▶ **WHAT THIS TASK INVOLVES**: Every line in the data below from the one containing "你才是精神太君吧，我觉得玩盗版也没啥问题" down to the one containing "实体出二手和玩盗版有什么区别？</blockquote>", both included, must be retyped exactly; no other line is to appear.

▶ **Pictures paired with source code**:
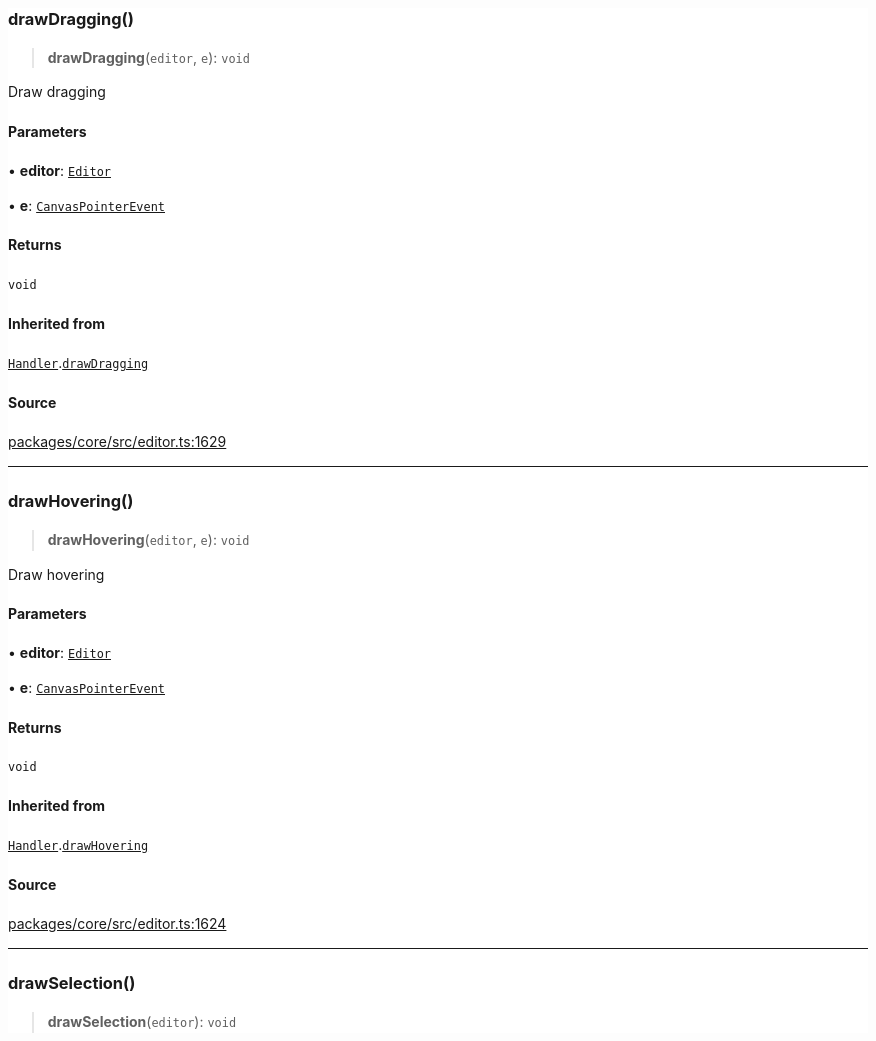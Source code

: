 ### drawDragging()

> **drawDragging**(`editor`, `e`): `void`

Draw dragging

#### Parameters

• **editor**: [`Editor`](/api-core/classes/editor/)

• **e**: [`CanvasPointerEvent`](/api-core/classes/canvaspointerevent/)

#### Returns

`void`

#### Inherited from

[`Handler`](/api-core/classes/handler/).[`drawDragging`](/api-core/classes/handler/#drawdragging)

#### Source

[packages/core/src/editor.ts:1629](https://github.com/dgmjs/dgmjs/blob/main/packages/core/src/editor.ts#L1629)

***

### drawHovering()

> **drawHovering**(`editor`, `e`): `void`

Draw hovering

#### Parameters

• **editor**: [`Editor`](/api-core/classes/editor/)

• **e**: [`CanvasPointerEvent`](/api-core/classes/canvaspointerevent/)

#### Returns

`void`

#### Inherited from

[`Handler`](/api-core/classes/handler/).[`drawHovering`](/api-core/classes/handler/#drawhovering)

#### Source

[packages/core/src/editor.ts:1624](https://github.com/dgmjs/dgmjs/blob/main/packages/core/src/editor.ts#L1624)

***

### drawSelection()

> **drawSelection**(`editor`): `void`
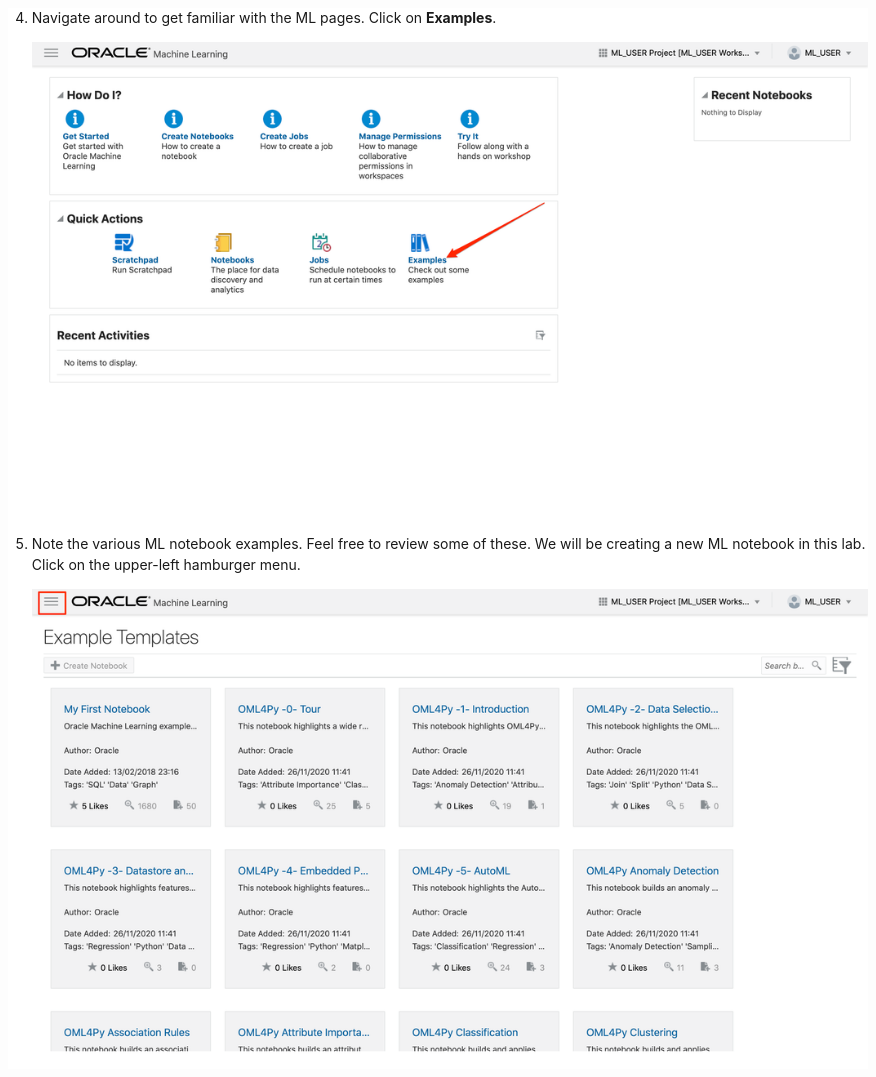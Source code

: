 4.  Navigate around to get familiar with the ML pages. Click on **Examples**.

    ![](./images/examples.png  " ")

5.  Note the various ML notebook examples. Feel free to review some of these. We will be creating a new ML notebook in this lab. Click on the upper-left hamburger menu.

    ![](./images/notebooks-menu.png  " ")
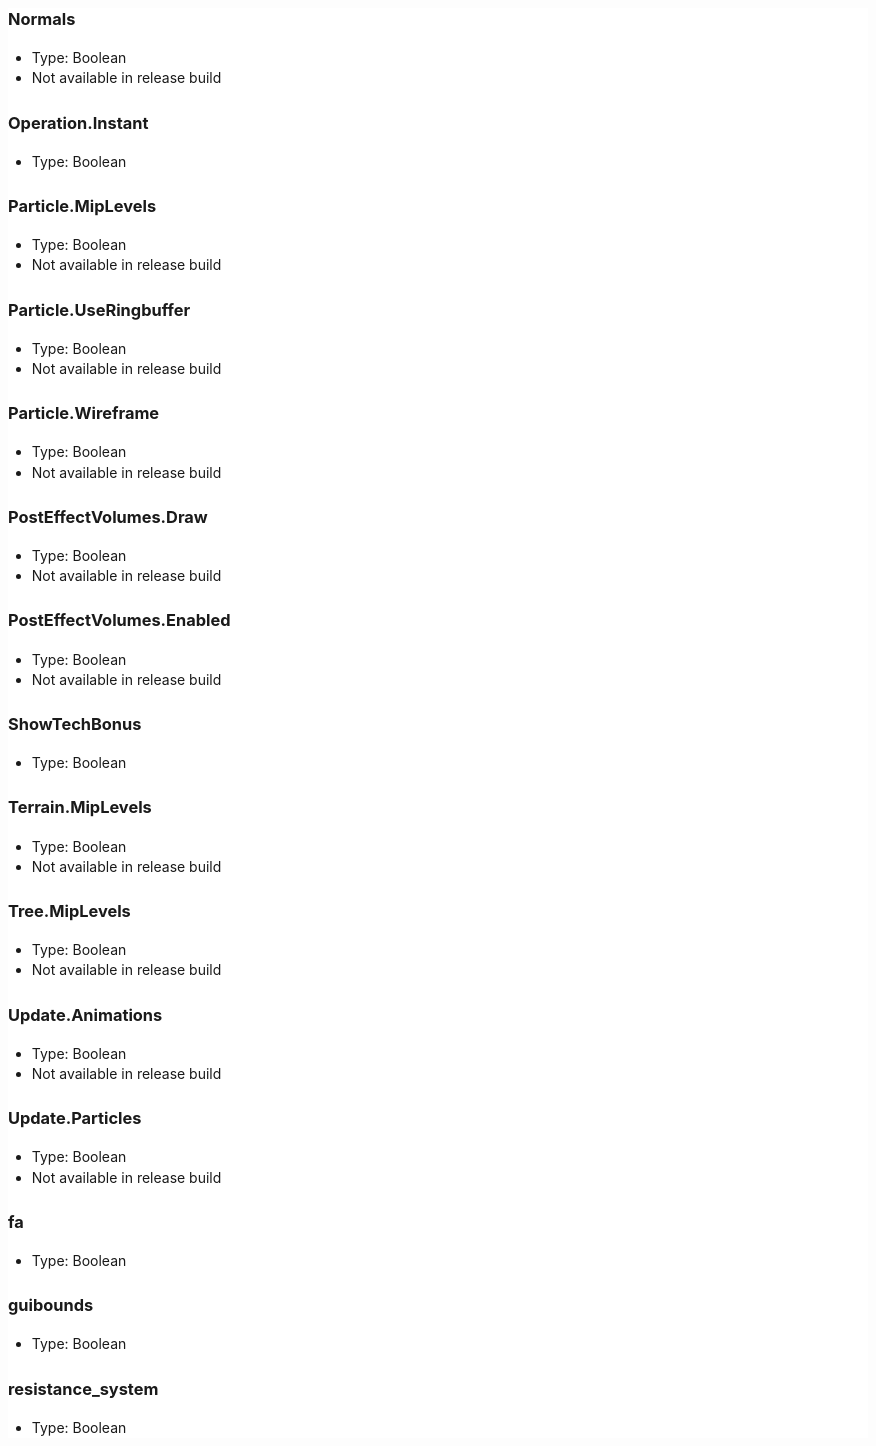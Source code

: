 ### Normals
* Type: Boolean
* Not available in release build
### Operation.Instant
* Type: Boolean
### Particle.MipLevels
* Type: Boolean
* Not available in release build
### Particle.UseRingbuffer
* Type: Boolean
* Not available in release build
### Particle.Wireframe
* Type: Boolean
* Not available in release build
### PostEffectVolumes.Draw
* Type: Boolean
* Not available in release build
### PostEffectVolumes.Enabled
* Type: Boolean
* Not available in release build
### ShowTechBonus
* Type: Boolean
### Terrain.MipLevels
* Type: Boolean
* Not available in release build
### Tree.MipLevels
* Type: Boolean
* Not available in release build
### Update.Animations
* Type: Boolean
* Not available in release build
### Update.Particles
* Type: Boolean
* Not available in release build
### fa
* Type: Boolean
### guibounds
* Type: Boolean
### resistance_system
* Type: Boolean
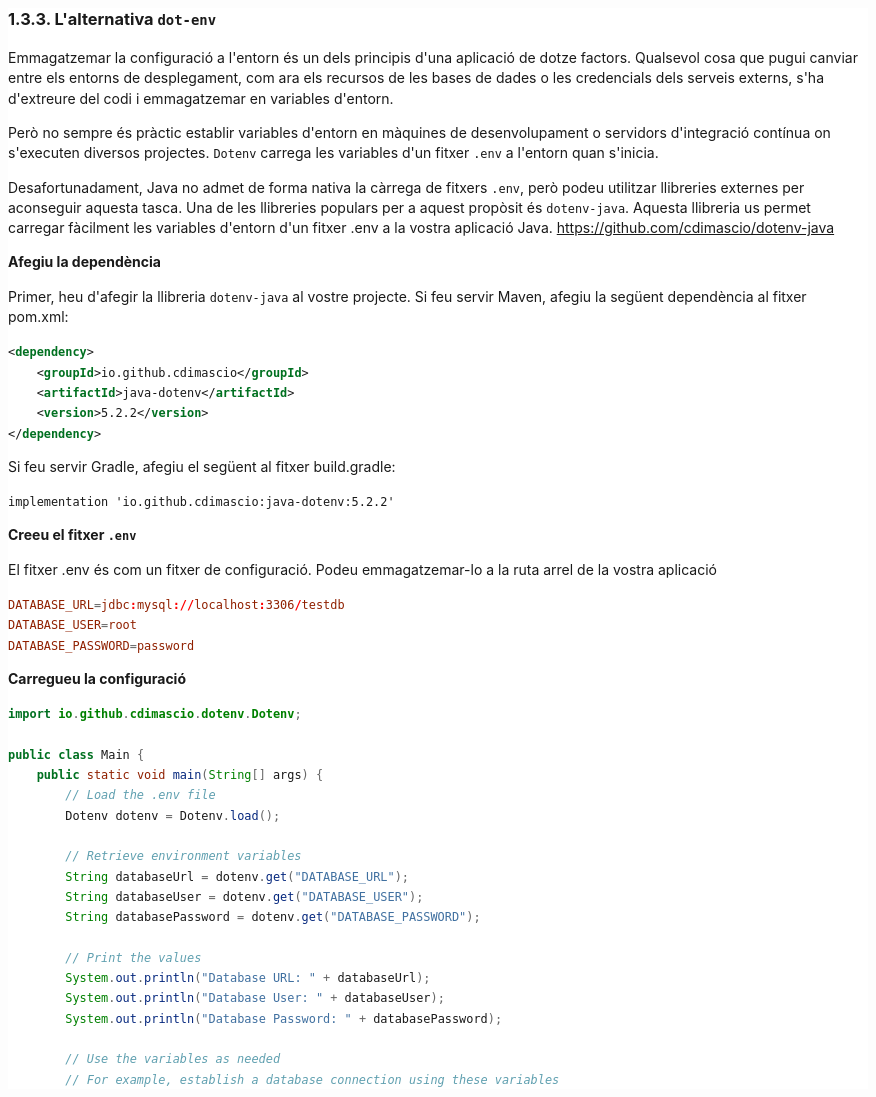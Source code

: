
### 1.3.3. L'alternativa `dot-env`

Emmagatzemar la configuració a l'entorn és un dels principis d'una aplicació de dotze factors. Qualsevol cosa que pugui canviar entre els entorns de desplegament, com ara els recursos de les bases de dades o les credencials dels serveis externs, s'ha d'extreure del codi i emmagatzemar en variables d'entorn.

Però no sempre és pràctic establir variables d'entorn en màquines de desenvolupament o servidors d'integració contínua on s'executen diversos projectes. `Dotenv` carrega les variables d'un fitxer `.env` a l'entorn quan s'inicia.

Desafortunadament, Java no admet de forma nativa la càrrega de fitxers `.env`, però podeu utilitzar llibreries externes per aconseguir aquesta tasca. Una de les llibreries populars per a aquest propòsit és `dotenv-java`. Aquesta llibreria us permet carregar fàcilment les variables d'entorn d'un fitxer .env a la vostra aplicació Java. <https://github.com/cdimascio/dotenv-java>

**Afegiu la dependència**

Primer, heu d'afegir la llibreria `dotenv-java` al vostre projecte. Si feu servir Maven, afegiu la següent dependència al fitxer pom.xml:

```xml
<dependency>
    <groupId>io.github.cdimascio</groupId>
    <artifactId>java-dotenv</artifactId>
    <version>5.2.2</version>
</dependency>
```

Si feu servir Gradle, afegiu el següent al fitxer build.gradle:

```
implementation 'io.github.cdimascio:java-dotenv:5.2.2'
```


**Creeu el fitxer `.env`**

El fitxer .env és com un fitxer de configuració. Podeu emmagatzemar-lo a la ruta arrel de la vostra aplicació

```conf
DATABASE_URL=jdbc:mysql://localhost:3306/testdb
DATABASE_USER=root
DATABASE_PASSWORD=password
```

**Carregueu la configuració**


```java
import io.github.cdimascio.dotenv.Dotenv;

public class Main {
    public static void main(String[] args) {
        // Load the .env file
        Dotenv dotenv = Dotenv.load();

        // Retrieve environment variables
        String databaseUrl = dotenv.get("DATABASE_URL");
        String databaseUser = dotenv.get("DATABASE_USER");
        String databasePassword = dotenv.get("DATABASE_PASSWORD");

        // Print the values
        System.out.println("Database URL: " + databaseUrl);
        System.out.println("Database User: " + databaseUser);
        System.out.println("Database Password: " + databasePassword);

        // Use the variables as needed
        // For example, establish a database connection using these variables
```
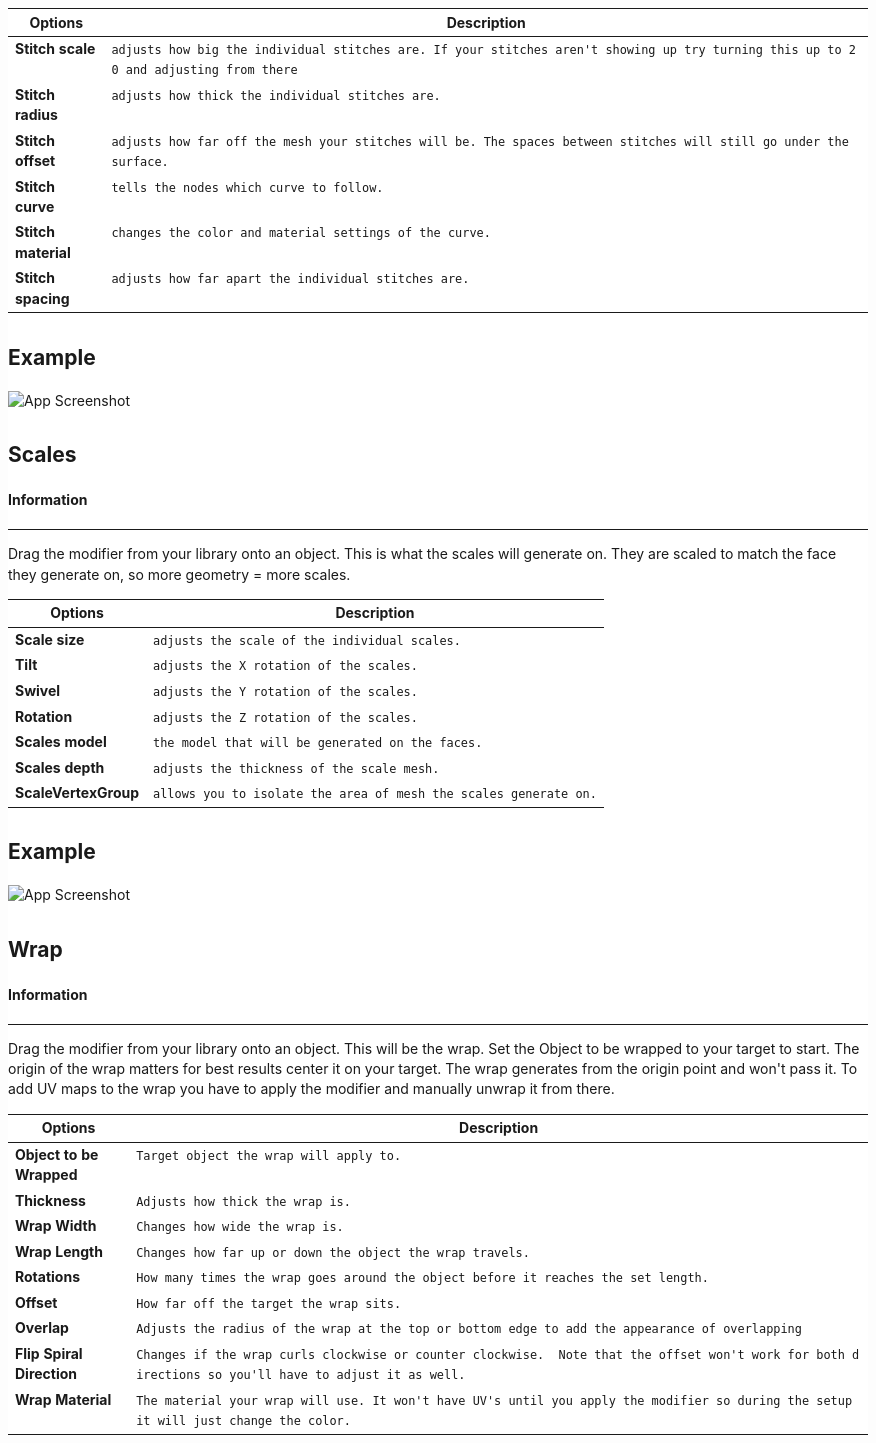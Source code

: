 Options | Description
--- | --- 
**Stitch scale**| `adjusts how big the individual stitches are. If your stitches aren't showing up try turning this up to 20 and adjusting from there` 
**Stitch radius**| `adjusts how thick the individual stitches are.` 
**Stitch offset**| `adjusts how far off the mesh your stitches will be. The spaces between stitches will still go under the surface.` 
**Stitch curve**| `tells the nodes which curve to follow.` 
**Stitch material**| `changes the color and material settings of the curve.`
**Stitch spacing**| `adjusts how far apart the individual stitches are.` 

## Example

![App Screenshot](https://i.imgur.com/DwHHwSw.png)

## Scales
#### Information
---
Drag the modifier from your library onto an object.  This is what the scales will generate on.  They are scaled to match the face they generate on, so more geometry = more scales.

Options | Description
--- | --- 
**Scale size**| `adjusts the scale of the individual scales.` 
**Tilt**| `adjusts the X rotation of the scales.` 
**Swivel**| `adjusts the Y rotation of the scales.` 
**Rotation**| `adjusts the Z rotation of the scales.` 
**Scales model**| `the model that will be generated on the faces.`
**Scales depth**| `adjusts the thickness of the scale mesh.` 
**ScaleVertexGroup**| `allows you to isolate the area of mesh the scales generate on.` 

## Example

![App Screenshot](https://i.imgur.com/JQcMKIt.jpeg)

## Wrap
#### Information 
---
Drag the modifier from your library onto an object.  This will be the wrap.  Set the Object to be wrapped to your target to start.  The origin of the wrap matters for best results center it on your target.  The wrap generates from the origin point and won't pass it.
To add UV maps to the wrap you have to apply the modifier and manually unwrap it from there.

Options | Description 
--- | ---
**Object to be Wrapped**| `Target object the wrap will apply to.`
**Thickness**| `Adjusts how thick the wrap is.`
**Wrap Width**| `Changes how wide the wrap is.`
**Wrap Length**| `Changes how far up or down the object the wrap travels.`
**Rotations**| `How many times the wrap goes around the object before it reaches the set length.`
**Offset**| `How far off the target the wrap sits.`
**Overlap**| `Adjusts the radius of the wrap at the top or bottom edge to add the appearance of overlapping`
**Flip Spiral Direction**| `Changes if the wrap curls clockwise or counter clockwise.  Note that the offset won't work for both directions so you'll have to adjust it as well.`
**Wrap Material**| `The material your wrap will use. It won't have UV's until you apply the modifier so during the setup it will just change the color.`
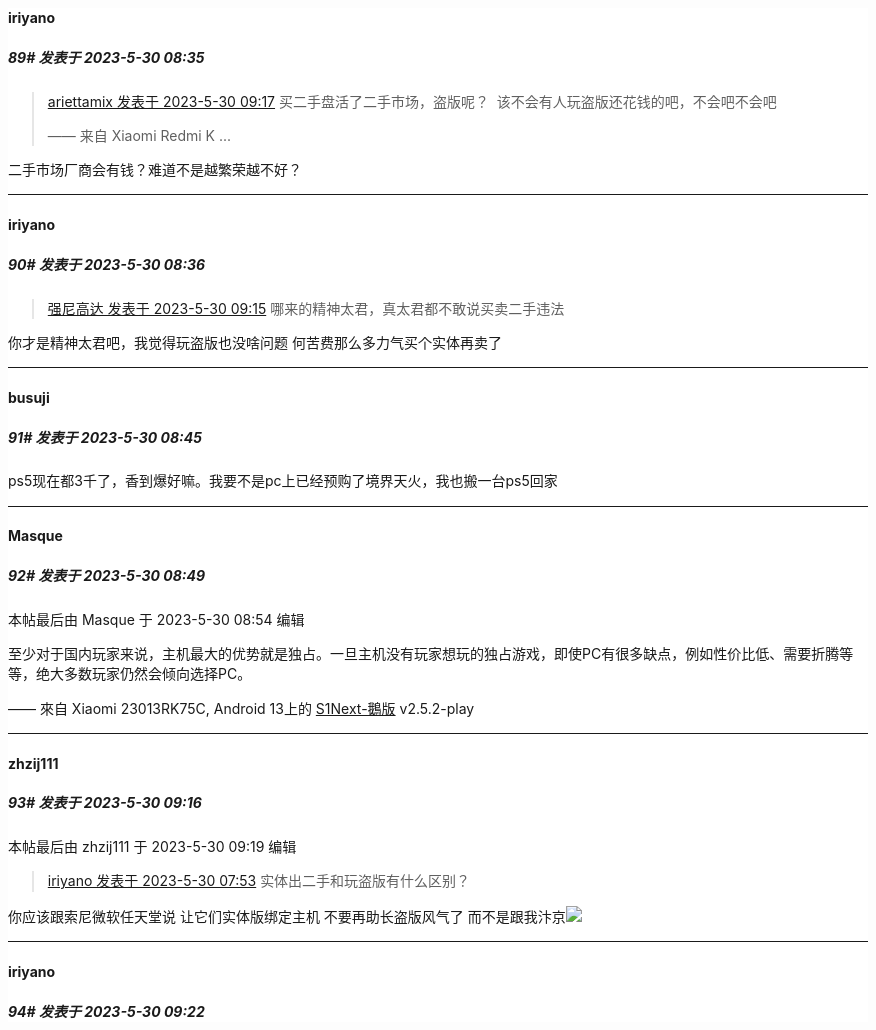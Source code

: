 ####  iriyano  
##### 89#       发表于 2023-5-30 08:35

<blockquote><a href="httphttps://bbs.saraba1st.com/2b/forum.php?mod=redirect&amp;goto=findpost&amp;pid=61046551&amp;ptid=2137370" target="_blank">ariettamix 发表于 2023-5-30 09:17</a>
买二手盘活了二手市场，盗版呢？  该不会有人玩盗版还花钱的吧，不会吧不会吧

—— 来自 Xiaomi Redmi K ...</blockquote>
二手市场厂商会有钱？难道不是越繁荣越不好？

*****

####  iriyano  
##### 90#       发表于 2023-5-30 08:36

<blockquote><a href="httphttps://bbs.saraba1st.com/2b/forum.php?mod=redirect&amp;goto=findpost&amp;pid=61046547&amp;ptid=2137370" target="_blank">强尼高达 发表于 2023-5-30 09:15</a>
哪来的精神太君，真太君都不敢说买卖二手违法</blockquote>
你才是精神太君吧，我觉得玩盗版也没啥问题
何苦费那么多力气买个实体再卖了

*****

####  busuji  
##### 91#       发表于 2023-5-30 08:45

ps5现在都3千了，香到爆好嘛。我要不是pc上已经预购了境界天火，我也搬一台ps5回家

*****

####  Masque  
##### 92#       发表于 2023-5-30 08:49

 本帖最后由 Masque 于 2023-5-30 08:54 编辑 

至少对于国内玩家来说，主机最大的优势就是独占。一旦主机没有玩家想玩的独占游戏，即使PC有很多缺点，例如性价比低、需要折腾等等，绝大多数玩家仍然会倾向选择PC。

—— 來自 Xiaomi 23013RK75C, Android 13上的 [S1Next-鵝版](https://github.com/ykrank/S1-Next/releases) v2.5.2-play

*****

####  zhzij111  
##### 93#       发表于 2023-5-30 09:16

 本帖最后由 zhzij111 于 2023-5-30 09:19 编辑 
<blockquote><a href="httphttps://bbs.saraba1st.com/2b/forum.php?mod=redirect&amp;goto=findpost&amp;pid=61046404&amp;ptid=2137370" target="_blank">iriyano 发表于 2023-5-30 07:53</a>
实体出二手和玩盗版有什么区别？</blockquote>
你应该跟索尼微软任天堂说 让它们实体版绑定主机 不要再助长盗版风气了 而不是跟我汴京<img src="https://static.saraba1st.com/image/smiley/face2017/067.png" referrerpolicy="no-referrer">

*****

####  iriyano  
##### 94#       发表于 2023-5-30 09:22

▶ **SOLUTION TO THIS TASK**:
你才是精神太君吧，我觉得玩盗版也没啥问题
何苦费那么多力气买个实体再卖了

*****

####  busuji  
##### 91#       发表于 2023-5-30 08:45

ps5现在都3千了，香到爆好嘛。我要不是pc上已经预购了境界天火，我也搬一台ps5回家

*****

####  Masque  
##### 92#       发表于 2023-5-30 08:49

 本帖最后由 Masque 于 2023-5-30 08:54 编辑 

至少对于国内玩家来说，主机最大的优势就是独占。一旦主机没有玩家想玩的独占游戏，即使PC有很多缺点，例如性价比低、需要折腾等等，绝大多数玩家仍然会倾向选择PC。

—— 來自 Xiaomi 23013RK75C, Android 13上的 [S1Next-鵝版](https://github.com/ykrank/S1-Next/releases) v2.5.2-play

*****

####  zhzij111  
##### 93#       发表于 2023-5-30 09:16

 本帖最后由 zhzij111 于 2023-5-30 09:19 编辑 
<blockquote><a href="httphttps://bbs.saraba1st.com/2b/forum.php?mod=redirect&amp;goto=findpost&amp;pid=61046404&amp;ptid=2137370" target="_blank">iriyano 发表于 2023-5-30 07:53</a>
实体出二手和玩盗版有什么区别？</blockquote>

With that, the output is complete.